É libertador e tentador. Vicia pelo misto de sensações e emoções que desperta. Deixas de te autocriticar. Passas a ouvir o que os outros têm a dizer e retens apenas se for importante para a tua vida. Sorris porque sim. Lês algo e encontras significado até no som do bater de asas de um pássaro que voa mais baixo. Encontraste. Sentes. Flutuas. Sim, ficas tão leve e não, não depende do teu peso, mas sim do peso que acumulaste às tuas costas uma vida inteira. Uma vida inteira do tempo que tiver sido, mas de tudo o que te deitou abaixo em vários momentos. Quando tu te deitaste abaixo. Já pensaste nisso? Sempre foste tu que te deitaste abaixo, que te prejudicaste, que só viste o mau em tudo.

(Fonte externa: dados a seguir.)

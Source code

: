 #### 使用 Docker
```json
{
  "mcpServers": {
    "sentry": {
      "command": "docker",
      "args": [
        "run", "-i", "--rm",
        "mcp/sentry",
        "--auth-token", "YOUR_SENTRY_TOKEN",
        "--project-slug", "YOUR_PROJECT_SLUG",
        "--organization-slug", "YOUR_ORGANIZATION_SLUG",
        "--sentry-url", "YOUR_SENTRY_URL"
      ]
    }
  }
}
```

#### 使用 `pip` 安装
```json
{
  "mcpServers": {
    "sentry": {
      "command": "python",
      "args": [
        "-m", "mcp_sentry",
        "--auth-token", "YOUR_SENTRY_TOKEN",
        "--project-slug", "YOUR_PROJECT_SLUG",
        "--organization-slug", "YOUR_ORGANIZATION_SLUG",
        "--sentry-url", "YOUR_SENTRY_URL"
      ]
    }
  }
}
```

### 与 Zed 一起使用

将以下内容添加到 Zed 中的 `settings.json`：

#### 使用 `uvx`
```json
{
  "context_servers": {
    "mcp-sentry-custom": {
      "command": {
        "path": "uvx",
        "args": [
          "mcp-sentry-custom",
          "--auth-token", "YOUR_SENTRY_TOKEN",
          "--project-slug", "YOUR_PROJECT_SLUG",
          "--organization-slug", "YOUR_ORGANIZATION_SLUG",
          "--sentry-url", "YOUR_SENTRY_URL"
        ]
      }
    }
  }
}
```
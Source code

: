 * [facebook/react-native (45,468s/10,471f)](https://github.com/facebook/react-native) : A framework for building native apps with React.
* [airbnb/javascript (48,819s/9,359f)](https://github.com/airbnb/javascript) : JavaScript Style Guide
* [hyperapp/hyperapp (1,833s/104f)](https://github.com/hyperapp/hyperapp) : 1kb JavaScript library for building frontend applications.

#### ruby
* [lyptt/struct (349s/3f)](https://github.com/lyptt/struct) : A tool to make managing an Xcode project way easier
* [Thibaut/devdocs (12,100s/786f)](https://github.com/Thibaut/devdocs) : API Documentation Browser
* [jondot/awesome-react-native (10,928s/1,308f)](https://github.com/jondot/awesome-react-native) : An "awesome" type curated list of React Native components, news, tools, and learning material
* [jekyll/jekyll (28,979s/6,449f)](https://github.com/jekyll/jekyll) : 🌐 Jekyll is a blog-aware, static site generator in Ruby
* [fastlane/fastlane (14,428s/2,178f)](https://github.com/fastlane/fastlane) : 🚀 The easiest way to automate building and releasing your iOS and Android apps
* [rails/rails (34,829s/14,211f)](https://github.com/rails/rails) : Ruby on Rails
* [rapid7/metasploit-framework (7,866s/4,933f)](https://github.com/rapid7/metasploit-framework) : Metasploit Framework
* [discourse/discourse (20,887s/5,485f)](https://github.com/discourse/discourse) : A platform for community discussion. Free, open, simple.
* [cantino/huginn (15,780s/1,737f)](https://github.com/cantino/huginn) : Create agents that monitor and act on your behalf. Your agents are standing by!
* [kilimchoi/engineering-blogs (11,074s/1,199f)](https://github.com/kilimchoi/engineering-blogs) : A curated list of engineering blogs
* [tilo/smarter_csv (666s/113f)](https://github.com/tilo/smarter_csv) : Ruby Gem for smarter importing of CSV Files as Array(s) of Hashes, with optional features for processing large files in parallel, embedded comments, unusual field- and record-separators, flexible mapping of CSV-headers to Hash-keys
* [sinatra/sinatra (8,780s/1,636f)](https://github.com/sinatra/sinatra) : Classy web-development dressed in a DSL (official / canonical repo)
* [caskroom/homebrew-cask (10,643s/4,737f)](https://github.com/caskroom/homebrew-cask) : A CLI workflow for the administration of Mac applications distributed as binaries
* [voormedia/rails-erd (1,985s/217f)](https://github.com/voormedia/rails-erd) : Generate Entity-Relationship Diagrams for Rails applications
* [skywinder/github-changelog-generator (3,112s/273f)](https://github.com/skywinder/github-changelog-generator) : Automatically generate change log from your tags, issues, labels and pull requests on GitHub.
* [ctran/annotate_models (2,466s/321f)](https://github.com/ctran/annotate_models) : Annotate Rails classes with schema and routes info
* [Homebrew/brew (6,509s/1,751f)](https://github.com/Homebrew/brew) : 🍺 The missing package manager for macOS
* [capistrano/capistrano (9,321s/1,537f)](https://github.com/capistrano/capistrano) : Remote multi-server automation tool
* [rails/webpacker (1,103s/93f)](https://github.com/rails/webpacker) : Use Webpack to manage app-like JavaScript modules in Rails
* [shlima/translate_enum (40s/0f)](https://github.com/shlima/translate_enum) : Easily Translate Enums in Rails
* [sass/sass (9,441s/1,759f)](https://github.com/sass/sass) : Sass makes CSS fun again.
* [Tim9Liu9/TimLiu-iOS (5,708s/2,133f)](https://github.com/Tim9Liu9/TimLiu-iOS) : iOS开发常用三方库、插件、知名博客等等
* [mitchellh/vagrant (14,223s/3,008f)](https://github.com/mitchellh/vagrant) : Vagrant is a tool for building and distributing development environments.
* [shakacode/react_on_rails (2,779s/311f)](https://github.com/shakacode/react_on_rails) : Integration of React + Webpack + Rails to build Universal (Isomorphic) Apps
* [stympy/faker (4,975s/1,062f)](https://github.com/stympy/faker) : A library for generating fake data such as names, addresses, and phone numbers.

Mas quando te libertas consegues voar e a maioria das coisas que achavas que fazia sentido para ti, deixa de fazer, porque por norma tudo te foi imposto. Tudo te foi impingido. E tu deixaste. Até agora.

Vai. Vai e sê feliz. Liberta-te de ideias. Os algoritmos são os que tu ditares. As palavras são palavras apenas. Os pensamentos são novos e especiais. Chega um momento que vais tentar partilhar esta tua nova ideologia com todos. Poucos te vão dar ouvidos. Lembra-te. Tu primeiro. Dá ouvidos a ti e cria uma vida nova. Não, não importa se tens ou não emprego, se tens ou não dinheiro, se tens ou não alguém com quem partilhar a vida, se tens tudo o que queres na vida, nada importa. Encontra-te. E vais encontrar uma nova forma de encarar a vida. A tua nova vida. Descobre a pessoa maravilhosa que podes ser para ti. Permite-te dar uma palminha nas costas quando conquistares algo. Faz algo de novo. Expande a zona de conforto. Faz porque sim, porque queres e não porque te impuseram. Vê por ti próprio como é engraçado aprender a andar de novo. A felicidade está nas tuas mãos. Sê feliz nas pequenas coisas e não apenas quando conquistares alguma meta a que te propuseste. Até porque na maioria das vezes a vida não corre como planeado, as coisas acontecem ao contrário. Não faz mal. Aprecia cada segundo. Literalmente. Embriaga-te com a vida. Fiques em casa ou saias. Sozinho ou acompanhado. Mas vive. Vive e sê muito feliz. Porque tu queres.